◆ BRIEF ◆
Filter the entries down to the lines holding "List", then copy those lines.

◆ DATASET ENTRIES ◆

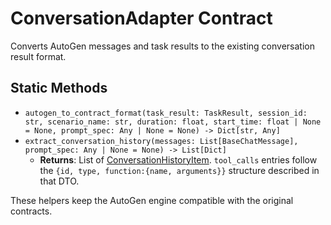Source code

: # ConversationAdapter Contract

Converts AutoGen messages and task results to the existing conversation result format.

## Static Methods
- `autogen_to_contract_format(task_result: TaskResult, session_id: str, scenario_name: str, duration: float, start_time: float | None = None, prompt_spec: Any | None = None) -> Dict[str, Any]`
- `extract_conversation_history(messages: List[BaseChatMessage], prompt_spec: Any | None = None) -> List[Dict]`
  - **Returns**: List of [ConversationHistoryItem](../dto/conversation_history_item.md).
    `tool_calls` entries follow the `{id, type, function:{name, arguments}}`
    structure described in that DTO.

These helpers keep the AutoGen engine compatible with the original contracts.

◆ EXPECTED ANSWER ◆
- `extract_conversation_history(messages: List[BaseChatMessage], prompt_spec: Any | None = None) -> List[Dict]`
  - **Returns**: List of [ConversationHistoryItem](../dto/conversation_history_item.md).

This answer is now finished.